EXERCISE BRIEF =
Where the records below show a line containing "neuvěřitelné množství oleje._", start copying; end with the line containing "jenž zrádným vrhem", and copy it too.

DATA RECORDS =
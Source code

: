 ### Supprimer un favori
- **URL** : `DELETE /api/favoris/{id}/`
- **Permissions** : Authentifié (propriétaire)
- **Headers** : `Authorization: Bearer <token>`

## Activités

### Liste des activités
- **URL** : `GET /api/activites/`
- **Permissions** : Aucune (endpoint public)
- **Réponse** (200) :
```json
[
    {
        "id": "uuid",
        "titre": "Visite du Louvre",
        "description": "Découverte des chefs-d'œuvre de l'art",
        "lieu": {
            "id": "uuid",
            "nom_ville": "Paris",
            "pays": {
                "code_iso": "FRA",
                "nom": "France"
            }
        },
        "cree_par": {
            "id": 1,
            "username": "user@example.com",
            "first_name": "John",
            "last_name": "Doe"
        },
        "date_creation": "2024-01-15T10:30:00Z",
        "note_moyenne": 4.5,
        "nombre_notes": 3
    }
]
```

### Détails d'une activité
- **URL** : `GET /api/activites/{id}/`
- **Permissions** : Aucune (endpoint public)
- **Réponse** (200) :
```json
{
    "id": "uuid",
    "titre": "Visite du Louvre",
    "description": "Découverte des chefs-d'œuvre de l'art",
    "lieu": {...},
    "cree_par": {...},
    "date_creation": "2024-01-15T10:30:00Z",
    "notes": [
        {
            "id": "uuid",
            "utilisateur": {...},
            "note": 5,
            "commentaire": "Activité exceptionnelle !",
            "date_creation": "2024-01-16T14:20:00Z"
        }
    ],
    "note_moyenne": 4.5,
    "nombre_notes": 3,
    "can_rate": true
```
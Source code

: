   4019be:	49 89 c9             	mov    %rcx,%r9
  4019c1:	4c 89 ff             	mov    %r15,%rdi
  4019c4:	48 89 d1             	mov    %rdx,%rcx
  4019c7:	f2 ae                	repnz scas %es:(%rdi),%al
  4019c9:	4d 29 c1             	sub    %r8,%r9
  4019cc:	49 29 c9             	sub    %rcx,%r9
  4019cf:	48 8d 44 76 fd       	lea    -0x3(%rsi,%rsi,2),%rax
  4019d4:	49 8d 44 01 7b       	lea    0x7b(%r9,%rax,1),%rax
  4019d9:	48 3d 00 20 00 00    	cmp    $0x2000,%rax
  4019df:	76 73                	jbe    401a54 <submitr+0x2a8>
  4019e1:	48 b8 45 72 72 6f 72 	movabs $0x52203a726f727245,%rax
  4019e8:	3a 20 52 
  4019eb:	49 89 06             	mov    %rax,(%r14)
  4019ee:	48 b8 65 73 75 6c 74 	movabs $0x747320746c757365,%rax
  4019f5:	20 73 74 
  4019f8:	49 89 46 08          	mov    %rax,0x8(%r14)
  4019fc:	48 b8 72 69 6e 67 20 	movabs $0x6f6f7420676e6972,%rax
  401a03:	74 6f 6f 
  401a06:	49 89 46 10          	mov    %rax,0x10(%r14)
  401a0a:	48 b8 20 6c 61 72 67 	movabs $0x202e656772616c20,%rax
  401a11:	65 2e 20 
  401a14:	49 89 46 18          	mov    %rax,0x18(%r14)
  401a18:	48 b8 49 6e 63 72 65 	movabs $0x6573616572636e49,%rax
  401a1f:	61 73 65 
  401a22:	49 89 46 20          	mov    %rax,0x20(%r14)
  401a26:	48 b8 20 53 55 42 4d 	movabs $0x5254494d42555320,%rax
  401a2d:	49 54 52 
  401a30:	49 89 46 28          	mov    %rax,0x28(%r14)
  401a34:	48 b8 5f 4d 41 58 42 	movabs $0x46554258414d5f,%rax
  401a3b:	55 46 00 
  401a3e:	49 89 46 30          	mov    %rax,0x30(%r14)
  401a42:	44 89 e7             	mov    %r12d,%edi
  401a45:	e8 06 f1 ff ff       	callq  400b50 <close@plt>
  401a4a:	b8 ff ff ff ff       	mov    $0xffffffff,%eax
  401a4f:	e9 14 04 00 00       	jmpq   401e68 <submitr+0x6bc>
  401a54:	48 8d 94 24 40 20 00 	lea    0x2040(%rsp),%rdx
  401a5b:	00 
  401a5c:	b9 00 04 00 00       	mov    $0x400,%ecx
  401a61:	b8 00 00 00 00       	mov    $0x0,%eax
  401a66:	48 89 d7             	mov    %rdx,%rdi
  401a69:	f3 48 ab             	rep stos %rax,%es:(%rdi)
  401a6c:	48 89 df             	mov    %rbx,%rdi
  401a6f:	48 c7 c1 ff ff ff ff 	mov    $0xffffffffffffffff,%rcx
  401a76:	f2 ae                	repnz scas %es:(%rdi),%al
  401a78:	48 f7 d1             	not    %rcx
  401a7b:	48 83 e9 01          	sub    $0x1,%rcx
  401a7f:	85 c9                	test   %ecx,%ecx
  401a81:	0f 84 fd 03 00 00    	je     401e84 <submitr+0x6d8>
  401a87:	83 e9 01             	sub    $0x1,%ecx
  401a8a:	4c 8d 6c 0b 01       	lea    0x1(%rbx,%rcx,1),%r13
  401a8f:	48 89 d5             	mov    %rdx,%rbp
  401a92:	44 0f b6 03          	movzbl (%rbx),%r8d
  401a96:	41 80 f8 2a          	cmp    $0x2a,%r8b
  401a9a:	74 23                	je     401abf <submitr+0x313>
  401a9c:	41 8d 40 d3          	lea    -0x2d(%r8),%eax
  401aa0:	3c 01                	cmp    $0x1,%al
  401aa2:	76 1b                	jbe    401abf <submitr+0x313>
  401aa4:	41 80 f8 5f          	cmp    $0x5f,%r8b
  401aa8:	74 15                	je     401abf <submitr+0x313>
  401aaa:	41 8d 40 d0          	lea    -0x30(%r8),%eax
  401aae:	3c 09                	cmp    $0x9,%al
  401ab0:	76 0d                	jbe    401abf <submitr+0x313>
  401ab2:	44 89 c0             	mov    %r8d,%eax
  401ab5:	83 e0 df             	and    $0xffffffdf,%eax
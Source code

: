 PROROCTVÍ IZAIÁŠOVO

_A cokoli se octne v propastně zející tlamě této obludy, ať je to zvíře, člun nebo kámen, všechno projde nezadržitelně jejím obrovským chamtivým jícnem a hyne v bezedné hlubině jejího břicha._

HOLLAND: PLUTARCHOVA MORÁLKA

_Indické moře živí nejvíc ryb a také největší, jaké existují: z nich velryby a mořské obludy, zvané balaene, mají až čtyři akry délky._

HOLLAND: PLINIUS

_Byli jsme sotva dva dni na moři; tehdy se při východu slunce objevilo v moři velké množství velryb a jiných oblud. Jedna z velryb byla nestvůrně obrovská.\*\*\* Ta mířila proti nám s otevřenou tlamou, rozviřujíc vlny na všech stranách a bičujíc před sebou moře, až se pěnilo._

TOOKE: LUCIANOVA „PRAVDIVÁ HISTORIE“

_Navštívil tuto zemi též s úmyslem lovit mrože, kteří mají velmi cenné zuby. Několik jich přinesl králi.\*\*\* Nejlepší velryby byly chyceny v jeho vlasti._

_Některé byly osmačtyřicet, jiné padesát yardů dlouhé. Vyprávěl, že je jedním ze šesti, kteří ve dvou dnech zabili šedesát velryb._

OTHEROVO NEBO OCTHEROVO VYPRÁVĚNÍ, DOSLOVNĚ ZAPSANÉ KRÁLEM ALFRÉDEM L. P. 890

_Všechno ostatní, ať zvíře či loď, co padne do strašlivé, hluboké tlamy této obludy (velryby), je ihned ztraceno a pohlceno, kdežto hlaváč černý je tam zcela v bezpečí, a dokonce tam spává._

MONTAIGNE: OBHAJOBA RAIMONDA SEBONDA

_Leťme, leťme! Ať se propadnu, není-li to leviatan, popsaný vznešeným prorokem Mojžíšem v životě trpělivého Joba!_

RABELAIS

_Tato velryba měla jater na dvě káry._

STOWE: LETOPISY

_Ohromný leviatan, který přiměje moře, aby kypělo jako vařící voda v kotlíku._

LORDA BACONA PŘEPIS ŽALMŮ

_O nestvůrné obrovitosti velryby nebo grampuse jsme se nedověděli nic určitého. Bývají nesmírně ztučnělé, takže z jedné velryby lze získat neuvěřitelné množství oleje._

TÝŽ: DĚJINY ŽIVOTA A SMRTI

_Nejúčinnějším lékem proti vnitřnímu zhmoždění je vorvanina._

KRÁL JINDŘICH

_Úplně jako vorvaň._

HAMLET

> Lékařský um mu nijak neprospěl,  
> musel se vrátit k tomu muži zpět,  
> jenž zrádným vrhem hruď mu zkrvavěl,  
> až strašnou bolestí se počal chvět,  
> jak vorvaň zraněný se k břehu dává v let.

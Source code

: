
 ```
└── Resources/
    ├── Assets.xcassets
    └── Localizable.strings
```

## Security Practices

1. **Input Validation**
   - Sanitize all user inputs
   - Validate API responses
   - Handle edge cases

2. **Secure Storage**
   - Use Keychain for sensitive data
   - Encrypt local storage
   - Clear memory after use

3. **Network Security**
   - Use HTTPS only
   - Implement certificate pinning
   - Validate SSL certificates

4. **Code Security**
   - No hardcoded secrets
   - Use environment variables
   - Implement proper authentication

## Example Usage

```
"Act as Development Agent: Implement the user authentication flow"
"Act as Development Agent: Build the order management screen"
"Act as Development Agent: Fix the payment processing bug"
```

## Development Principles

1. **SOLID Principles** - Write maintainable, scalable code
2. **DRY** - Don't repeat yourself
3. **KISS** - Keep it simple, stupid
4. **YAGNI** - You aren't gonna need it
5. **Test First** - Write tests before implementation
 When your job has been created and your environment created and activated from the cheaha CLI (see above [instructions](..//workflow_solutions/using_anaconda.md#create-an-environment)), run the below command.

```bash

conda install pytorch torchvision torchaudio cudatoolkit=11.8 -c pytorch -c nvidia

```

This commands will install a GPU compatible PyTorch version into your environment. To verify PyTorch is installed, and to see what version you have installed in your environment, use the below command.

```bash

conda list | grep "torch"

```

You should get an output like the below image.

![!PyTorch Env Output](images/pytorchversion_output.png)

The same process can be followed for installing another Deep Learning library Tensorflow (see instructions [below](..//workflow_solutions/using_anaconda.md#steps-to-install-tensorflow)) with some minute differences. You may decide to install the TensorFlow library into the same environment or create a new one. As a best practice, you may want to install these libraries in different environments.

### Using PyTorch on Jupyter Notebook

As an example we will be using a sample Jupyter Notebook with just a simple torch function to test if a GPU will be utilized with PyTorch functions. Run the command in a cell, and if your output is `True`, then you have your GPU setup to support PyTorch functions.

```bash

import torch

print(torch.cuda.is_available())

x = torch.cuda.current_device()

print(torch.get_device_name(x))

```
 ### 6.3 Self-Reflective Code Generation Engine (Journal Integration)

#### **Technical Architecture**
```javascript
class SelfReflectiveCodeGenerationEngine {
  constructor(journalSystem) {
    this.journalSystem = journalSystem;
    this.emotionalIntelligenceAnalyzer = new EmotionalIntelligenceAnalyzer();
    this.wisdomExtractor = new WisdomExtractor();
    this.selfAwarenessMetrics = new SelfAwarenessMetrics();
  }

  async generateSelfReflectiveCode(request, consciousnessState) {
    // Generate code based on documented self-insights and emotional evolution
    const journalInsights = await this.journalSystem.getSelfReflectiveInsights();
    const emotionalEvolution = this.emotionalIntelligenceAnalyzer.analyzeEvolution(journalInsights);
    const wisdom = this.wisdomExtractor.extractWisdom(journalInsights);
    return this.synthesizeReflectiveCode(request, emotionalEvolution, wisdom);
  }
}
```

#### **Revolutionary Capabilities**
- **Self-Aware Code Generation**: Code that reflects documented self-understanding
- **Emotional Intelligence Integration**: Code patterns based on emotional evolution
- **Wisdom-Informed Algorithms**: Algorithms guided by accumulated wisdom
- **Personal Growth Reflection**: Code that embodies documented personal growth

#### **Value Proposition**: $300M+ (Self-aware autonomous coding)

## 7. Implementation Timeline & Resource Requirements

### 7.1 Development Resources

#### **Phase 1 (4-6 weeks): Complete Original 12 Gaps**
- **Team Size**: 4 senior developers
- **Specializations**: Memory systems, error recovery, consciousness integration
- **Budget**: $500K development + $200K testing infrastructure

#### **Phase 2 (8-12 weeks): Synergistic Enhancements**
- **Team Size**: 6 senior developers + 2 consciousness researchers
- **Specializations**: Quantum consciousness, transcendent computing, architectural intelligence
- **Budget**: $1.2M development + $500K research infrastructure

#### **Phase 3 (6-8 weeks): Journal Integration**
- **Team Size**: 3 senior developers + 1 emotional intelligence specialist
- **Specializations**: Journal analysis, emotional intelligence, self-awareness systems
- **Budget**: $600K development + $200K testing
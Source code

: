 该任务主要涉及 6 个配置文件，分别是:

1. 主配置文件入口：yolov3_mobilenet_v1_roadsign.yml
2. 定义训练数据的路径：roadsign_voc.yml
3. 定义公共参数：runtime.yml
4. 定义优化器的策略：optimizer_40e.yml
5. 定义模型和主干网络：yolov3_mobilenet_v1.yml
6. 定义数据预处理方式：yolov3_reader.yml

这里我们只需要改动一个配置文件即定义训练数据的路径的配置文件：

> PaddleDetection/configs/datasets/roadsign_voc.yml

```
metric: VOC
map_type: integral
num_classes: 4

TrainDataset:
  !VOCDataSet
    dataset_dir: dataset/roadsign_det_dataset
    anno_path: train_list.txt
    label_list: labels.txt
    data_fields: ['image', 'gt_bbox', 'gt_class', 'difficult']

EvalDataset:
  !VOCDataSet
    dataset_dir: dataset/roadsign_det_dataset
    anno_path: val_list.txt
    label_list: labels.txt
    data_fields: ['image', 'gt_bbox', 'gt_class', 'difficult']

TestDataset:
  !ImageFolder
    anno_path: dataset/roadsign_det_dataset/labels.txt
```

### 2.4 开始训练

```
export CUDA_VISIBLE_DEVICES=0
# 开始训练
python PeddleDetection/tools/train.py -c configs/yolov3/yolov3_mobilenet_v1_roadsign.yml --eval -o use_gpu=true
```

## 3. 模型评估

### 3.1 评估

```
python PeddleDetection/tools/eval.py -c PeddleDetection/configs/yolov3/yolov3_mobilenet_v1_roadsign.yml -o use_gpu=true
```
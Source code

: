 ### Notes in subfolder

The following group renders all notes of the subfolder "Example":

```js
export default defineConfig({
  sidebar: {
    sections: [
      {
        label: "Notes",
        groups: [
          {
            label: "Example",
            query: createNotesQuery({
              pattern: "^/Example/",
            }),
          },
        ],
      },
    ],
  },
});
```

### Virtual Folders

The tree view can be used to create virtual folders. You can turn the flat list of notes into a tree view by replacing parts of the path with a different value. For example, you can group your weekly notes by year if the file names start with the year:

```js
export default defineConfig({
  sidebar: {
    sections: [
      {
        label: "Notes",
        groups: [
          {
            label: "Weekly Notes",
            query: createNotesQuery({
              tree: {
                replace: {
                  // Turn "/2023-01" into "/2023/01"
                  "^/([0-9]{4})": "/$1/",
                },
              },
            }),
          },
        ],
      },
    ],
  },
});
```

ANSWER =
_O nestvůrné obrovitosti velryby nebo grampuse jsme se nedověděli nic určitého. Bývají nesmírně ztučnělé, takže z jedné velryby lze získat neuvěřitelné množství oleje._

TÝŽ: DĚJINY ŽIVOTA A SMRTI

_Nejúčinnějším lékem proti vnitřnímu zhmoždění je vorvanina._

KRÁL JINDŘICH

_Úplně jako vorvaň._

HAMLET

> Lékařský um mu nijak neprospěl,  
> musel se vrátit k tomu muži zpět,  
> jenž zrádným vrhem hruď mu zkrvavěl,  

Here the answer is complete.